Scrapoxy

What is Scrapoxy ?

http://scrapoxy.io

Scrapoxy hides your scraper behind a cloud.

It starts a pool of proxies to send your requests.

Now, you can crawl without thinking about blacklisting!

It is written in Javascript (ES6) with Node.js & AngularJS and it is open source!

How does Scrapoxy work ?

When Scrapoxy starts, it creates and manages a pool of proxies.
Your scraper uses Scrapoxy as a normal proxy.
Scrapoxy routes all requests through a pool of proxies.

What Scrapoxy does ?

Create your own proxies
Use multiple cloud providers (AWS, DigitalOcean, OVH, Vscale)
Rotate IP addresses
Impersonate known browsers
Exclude blacklisted instances
Monitor the requests
Detect bottleneck
Optimize the scraping

Why Scrapoxy doesn’t support anti-blacklisting ?

Anti-blacklisting is a job for the scraper.
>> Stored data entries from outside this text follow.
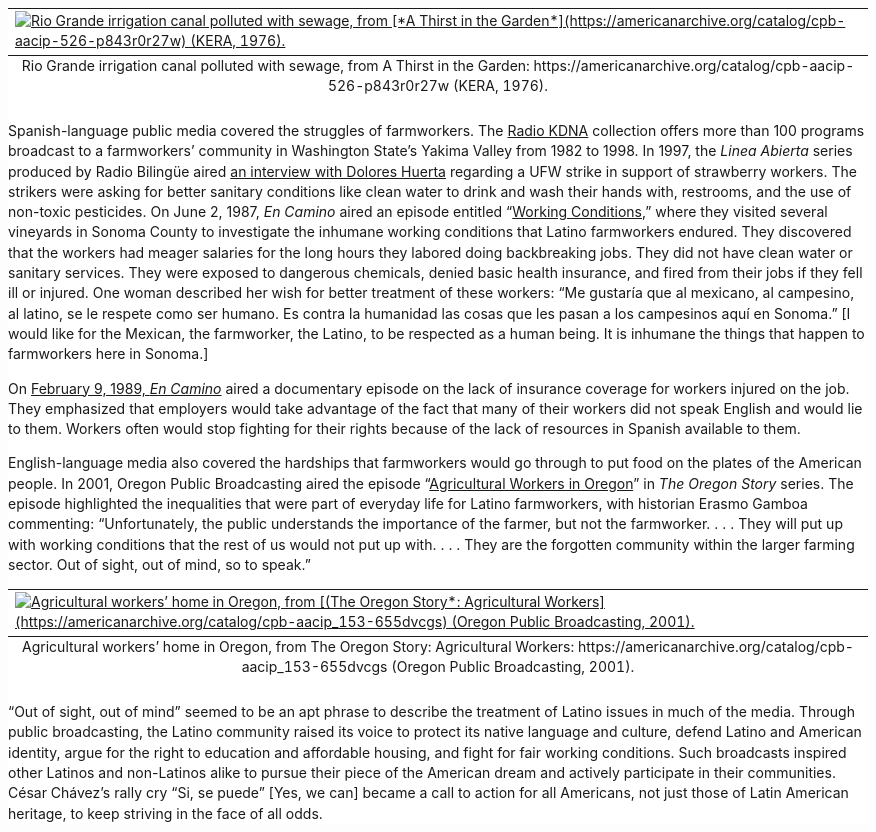 <table class="exhibit-image half-image">
<caption align="bottom" class="exhibit-caption">Rio Grande irrigation canal polluted with sewage, from A Thirst in the Garden: https://americanarchive.org/catalog/cpb-aacip-526-p843r0r27w (KERA, 1976).</caption>
<tr><td><a href="https://americanarchive.org/catalog/cpb-aacip-526-p843r0r27w" target="_blank"><img src="https://s3.amazonaws.com/americanarchive.org/exhibits/Voices-of-Dissent-Rio-Grande-irrigation-canal-polluted-with-sewage.jpg" class="big-image" alt="Rio Grande irrigation canal polluted with sewage, from [*A Thirst in the Garden*](https://americanarchive.org/catalog/cpb-aacip-526-p843r0r27w) (KERA, 1976)."></a></td></tr>
</table>

Spanish-language public media covered the struggles of farmworkers. The [Radio KDNA](https://americanarchive.org/special_collections/radio-kdna) collection offers more than 100 programs broadcast to a farmworkers’ community in Washington State’s Yakima Valley from 1982 to 1998. In 1997, the *Linea Abierta* series produced by Radio Bilingüe aired [an interview with Dolores Huerta](https://americanarchive.org/catalog/cpb-aacip-375-15p8d1tt) regarding a UFW strike in support of strawberry workers. The strikers were asking for better sanitary conditions like clean water to drink and wash their hands with, restrooms, and the use of non-toxic pesticides. On June 2, 1987, *En Camino* aired an episode entitled “[Working Conditions](https://americanarchive.org/catalog/cpb-aacip-88-6341nzjd?start=60.3&end=1000),” where they visited several vineyards in Sonoma County to investigate the inhumane working conditions that Latino farmworkers endured. They discovered that the workers had meager salaries for the long hours they labored doing backbreaking jobs. They did not have clean water or sanitary services. They were exposed to dangerous chemicals, denied basic health insurance, and fired from their jobs if they fell ill or injured. One woman described her wish for better treatment of these workers: “Me gustaría que al mexicano, al campesino, al latino, se le respete como ser humano. Es contra la humanidad las cosas que les pasan a los campesinos aquí en Sonoma.” [I would like for the Mexican, the farmworker, the Latino, to be respected as a human being. It is inhumane the things that happen to farmworkers here in Sonoma.]

On [February 9, 1989, *En Camino*](https://americanarchive.org/catalog/cpb-aacip-88-62s4n2n5) aired a documentary episode on the lack of insurance coverage for workers injured on the job. They emphasized that employers would take advantage of the fact that many of their workers did not speak English and would lie to them. Workers often would stop fighting for their rights because of the lack of resources in Spanish available to them.

English-language media also covered the hardships that farmworkers would go through to put food on the plates of the American people. In 2001, Oregon Public Broadcasting aired the episode “[Agricultural Workers in Oregon](https://americanarchive.org/catalog/cpb-aacip_153-655dvcgs)” in *The Oregon Story* series. The episode highlighted the inequalities that were part of everyday life for Latino farmworkers, with historian Erasmo Gamboa commenting: “Unfortunately, the public understands the importance of the farmer, but not the farmworker. . . . They will put up with working conditions that the rest of us would not put up with. . . . They are the forgotten community within the larger farming sector. Out of sight, out of mind, so to speak.”

<table class="exhibit-image half-image">
<caption align="bottom" class="exhibit-caption">Agricultural workers’ home in Oregon, from The Oregon Story: Agricultural Workers: https://americanarchive.org/catalog/cpb-aacip_153-655dvcgs (Oregon Public Broadcasting, 2001).</caption>
<tr><td><a href="https://americanarchive.org/catalog/cpb-aacip_153-655dvcgs" target="_blank"><img src="https://s3.amazonaws.com/americanarchive.org/exhibits/Voices-of-Dissent-Agricultural-workers-home-in-Oregon.jpg" class="big-image" alt="Agricultural workers’ home in Oregon, from [(The Oregon Story*: Agricultural Workers](https://americanarchive.org/catalog/cpb-aacip_153-655dvcgs) (Oregon Public Broadcasting, 2001)."></a></td></tr>
</table>

“Out of sight, out of mind” seemed to be an apt phrase to describe the treatment of Latino issues in much of the media. Through public broadcasting, the Latino community raised its voice to protect its native language and culture, defend Latino and American identity, argue for the right to education and affordable housing, and fight for fair working conditions. Such broadcasts inspired other Latinos and non-Latinos alike to pursue their piece of the American dream and actively participate in their communities. César Chávez’s rally cry “Si, se puede” [Yes, we can] became a call to action for all Americans, not just those of Latin American heritage, to keep striving in the face of all odds.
When the scraper detects blacklisting, it asks Scrapoxy to remove the proxy from the proxies pool (through a REST API).

What is the best scraper framework to use with Scrapoxy ?

You could use the open source Scrapy framework (Python).

Does Scrapoxy have a SaaS mode or a support plan ?

Scrapoxy is an open source tool. Source code is highly maintained. You are very welcome to open an issue for features or bugs.

If you are looking for a commercial product in SaaS mode or with a support plan, we recommend you to check the ScrapingHub products (ScrapingHub is the company which maintains the Scrapy framework).

Documentation

You can begin with the Quick Start or look at the Changelog.

Now, you can continue with Standard, and become an expert with Advanced.

And complete with Tutorials.

Get Started

Standard

Advanced

Tutorials

Prerequisite

Node.js minimum version: 8.0.0

Contribute

You can open an issue on this repository for any feedback (bug, question, request, pull request, etc.).

License

See the License.

And don’t forget to be POLITE when you write your scrapers!